Fractional Statistics in terms of the r-Generalized Fibonacci Sequences

TL;DR

This paper introduces a new framework for fractional quantum statistics using r-generalized Fibonacci sequences, unifying Fermi and Bose statistics and extending Haldane's interpolation method.

Contribution

It develops a basis for 2D generalized quantum statistical systems using r-generalized Fibonacci sequences, classifying quasiparticles by spin and linking statistical weights to Fibonacci hierarchies.

Findings

Statistical weights for certain quasiparticles are given by Fibonacci sequences.

The framework unifies Fermi and Bose statistics.

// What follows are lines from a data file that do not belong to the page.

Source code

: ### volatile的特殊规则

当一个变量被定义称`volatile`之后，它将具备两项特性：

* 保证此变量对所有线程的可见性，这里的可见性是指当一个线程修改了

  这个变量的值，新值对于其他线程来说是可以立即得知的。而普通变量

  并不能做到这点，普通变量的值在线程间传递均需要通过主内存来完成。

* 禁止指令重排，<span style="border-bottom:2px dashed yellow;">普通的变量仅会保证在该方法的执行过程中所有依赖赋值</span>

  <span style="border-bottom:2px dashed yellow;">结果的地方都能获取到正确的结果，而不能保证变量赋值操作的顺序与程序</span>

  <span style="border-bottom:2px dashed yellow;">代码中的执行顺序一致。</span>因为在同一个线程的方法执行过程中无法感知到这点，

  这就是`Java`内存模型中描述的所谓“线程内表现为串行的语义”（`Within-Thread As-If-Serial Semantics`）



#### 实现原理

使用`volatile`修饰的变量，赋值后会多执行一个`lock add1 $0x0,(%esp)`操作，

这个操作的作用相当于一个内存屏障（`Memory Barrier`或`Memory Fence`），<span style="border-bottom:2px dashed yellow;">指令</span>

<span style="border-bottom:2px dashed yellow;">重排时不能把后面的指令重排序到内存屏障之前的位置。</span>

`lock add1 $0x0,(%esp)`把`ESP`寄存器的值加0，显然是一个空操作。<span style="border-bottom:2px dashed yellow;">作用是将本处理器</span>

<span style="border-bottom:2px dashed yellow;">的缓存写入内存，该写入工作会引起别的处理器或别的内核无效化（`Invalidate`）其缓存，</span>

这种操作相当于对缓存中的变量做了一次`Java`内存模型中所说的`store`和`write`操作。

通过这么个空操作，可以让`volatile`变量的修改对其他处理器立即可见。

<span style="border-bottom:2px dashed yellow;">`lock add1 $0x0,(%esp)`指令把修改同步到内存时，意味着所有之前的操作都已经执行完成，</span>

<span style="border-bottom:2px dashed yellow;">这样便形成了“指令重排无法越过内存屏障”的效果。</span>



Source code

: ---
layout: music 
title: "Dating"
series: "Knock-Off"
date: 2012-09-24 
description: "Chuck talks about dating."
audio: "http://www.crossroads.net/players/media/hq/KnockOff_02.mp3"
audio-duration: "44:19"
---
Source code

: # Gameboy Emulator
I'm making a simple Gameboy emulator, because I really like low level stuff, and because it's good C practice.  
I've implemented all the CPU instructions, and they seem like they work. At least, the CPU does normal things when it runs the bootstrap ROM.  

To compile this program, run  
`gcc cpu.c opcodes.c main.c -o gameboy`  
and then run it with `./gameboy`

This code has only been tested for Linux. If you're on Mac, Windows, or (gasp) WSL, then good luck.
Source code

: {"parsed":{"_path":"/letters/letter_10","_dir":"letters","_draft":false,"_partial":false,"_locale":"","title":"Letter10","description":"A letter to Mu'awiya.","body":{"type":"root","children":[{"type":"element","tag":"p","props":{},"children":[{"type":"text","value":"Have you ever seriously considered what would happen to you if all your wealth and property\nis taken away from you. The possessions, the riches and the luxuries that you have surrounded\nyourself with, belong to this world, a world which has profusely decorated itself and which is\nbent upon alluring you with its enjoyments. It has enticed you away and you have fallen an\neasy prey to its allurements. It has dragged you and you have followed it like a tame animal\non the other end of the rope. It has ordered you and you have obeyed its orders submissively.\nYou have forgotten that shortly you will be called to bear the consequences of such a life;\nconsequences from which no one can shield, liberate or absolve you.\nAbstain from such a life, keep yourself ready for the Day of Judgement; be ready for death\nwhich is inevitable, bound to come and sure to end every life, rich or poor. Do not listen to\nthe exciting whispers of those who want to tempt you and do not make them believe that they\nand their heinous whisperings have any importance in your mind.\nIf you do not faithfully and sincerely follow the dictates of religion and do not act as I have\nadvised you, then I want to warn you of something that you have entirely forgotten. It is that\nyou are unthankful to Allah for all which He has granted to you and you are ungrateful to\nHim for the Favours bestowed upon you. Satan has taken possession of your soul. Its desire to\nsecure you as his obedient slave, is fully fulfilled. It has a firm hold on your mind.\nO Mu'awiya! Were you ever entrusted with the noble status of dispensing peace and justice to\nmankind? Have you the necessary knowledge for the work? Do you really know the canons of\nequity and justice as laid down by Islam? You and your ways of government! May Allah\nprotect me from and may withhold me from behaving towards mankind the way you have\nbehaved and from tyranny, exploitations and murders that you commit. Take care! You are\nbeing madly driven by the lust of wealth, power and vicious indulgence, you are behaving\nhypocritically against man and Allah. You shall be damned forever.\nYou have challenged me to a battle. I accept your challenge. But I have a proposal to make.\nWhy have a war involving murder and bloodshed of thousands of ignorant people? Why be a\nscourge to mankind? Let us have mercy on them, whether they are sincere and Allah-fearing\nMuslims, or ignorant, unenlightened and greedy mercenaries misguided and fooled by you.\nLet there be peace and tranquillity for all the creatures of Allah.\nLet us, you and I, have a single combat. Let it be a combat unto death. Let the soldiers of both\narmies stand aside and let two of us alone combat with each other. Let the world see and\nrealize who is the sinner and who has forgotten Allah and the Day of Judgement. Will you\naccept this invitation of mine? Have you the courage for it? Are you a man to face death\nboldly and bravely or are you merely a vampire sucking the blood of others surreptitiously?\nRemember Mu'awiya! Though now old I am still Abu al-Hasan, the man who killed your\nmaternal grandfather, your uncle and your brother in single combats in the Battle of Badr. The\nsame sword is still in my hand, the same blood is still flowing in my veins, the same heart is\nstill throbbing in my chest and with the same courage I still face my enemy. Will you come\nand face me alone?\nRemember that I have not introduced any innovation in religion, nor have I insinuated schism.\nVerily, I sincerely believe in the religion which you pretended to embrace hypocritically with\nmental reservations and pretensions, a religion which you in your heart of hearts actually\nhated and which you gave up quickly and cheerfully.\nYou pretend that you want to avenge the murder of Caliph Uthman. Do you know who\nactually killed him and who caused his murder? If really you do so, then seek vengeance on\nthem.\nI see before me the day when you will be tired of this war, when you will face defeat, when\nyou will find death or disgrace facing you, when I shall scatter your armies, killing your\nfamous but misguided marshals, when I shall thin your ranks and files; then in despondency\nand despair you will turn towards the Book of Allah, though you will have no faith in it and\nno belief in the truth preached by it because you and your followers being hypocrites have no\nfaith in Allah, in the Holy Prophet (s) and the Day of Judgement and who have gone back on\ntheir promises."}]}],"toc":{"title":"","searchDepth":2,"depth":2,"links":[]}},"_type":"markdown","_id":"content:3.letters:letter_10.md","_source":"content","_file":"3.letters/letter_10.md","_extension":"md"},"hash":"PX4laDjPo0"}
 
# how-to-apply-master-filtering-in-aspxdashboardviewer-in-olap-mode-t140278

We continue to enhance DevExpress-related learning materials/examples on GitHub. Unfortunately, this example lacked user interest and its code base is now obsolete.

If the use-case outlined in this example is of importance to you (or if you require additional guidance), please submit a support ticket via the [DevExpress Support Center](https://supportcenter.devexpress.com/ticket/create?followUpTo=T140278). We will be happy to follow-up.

Provides an alternative to Haldane's interpolating statistics.

Abstract

We develop the basis of the two dimensional generalized quantum statistical systems by using results on $r$-generalized Fibonacci sequences. According to the spin value $s$ of the 2d-quasiparticles, we distinguish four classes of quantum statistical systems indexed by $ s=0,1/2:mod(1)$, $s=1/M:mod(1)$, $s=n/M:mod(1)$ and $0\leq s\leq 1:mod(1)$. For quantum gases of quasiparticles with $s=1/M:mod(1)$, $M\geq 2,$, we show that the statistical weights densities $\rho_M$ are given by the integer hierarchies of Fibonacci sequences. This is a remarkable result which envelopes naturally the Fermi and Bose statistics and may be thought of as an alternative way to the Haldane interpolating statistical method.